Collected data:
====

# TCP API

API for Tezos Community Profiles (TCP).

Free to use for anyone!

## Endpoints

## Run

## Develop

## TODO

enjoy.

====

__Exercise brief__: The records are to be repeated in full, exactly as they stand.

__Answer__:
# TCP API

API for Tezos Community Profiles (TCP).

Free to use for anyone!

## Endpoints

## Run

## Develop

## TODO

enjoy.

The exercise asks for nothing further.